Stella Bain
- Author: Anita Shreve
- Language: English
- Genre: Fiction
- Publisher: Little, Brown and Company/Hachette Book Group
- Publication date: November 12, 2013
- Publication place: United States
- Pages: 272 pp.
- ISBN: 978-0-316-09886-1
- OCLC: 827257567

= Stella Bain =

American novel by Anita Shreve

Stella Bain is an American novel by Anita Shreve, set during World War I. The book was released on November 12, 2013 by Little, Brown and Company.

==Synopsis==
The book tells a story of a woman whose real name is Etna Bliss, but she doesn't remember it due to her concussion which turn out to be a hysteria that she got when she ran away from her American husband to London. There, she becomes an ambulance driver serving during World War I. During one of her shifts, while wearing only a VAD uniform she got hit by a bombardment. After it, she is being awoken at the Abyssinian hospital with shell shock. A cranial surgeon and psychologist named August Bridge finds her in that state next year in London, and becomes her mentor for a time being. While in his care, Etna begins to draw houses and people that she knew of but couldn't remember from where. Later on, she begins to remember someone from Admiralty and demanded Dr. Bridge to go there because she had a hutch that she have someone there. Following her trip, she finds Samuel, an officer who invites her to a restaurant. It turns out to be a person she truly loved when they along with his brother Phillip, immigrated to Camiers before the war happened there in 1915. Following long court proceedings which started in February 1917, despite being diagnosed with shell shock, she wins custody over her adult children Clara and Nicholas only by 1930.

==Reception==
The book received mixed reviews, with The Harvard Crimson saying "Shreve cannot control dialogue rhythm and the reader's visualization of the scene without relying on punctuation to do her work," hinting on the author's weak parts of the story.
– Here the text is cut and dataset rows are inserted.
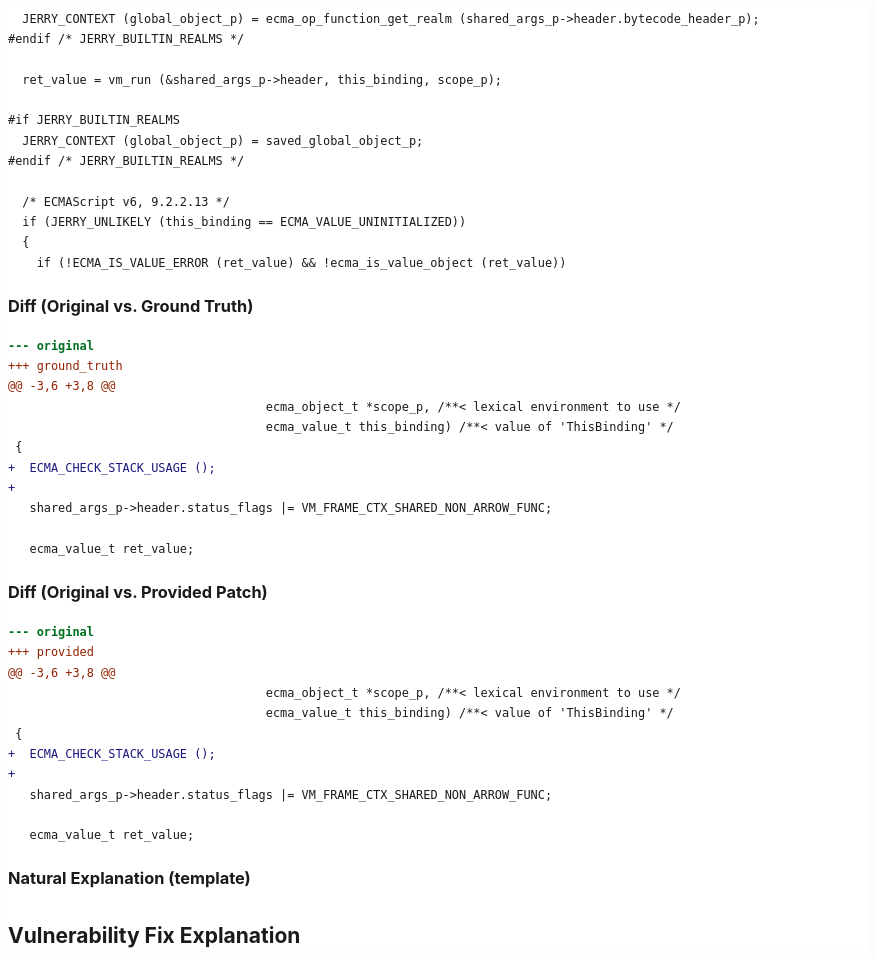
 ```
  JERRY_CONTEXT (global_object_p) = ecma_op_function_get_realm (shared_args_p->header.bytecode_header_p);
#endif /* JERRY_BUILTIN_REALMS */

  ret_value = vm_run (&shared_args_p->header, this_binding, scope_p);

#if JERRY_BUILTIN_REALMS
  JERRY_CONTEXT (global_object_p) = saved_global_object_p;
#endif /* JERRY_BUILTIN_REALMS */

  /* ECMAScript v6, 9.2.2.13 */
  if (JERRY_UNLIKELY (this_binding == ECMA_VALUE_UNINITIALIZED))
  {
    if (!ECMA_IS_VALUE_ERROR (ret_value) && !ecma_is_value_object (ret_value))
```

### Diff (Original vs. Ground Truth)

```diff
--- original
+++ ground_truth
@@ -3,6 +3,8 @@
                                    ecma_object_t *scope_p, /**< lexical environment to use */
                                    ecma_value_t this_binding) /**< value of 'ThisBinding' */
 {
+  ECMA_CHECK_STACK_USAGE ();
+
   shared_args_p->header.status_flags |= VM_FRAME_CTX_SHARED_NON_ARROW_FUNC;
 
   ecma_value_t ret_value;
```

### Diff (Original vs. Provided Patch)

```diff
--- original
+++ provided
@@ -3,6 +3,8 @@
                                    ecma_object_t *scope_p, /**< lexical environment to use */
                                    ecma_value_t this_binding) /**< value of 'ThisBinding' */
 {
+  ECMA_CHECK_STACK_USAGE ();
+
   shared_args_p->header.status_flags |= VM_FRAME_CTX_SHARED_NON_ARROW_FUNC;
 
   ecma_value_t ret_value;
```

### Natural Explanation (template)

## Vulnerability Fix Explanation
USA Today, on the other hand, gave it three stars, saying that "If there is a fault in the author's writing then its only the fact that she made it more to be a love story rather than a war one". Jim Higgins of the Milwaukee Journal Sentinel said that the book was reminiscent of Pat Barker's Regeneration.

It was also reviewed by such newspapers as the Los Angeles Times, San Francisco Chronicle, the Boston Globe, the Washington Post, and Toronto Star.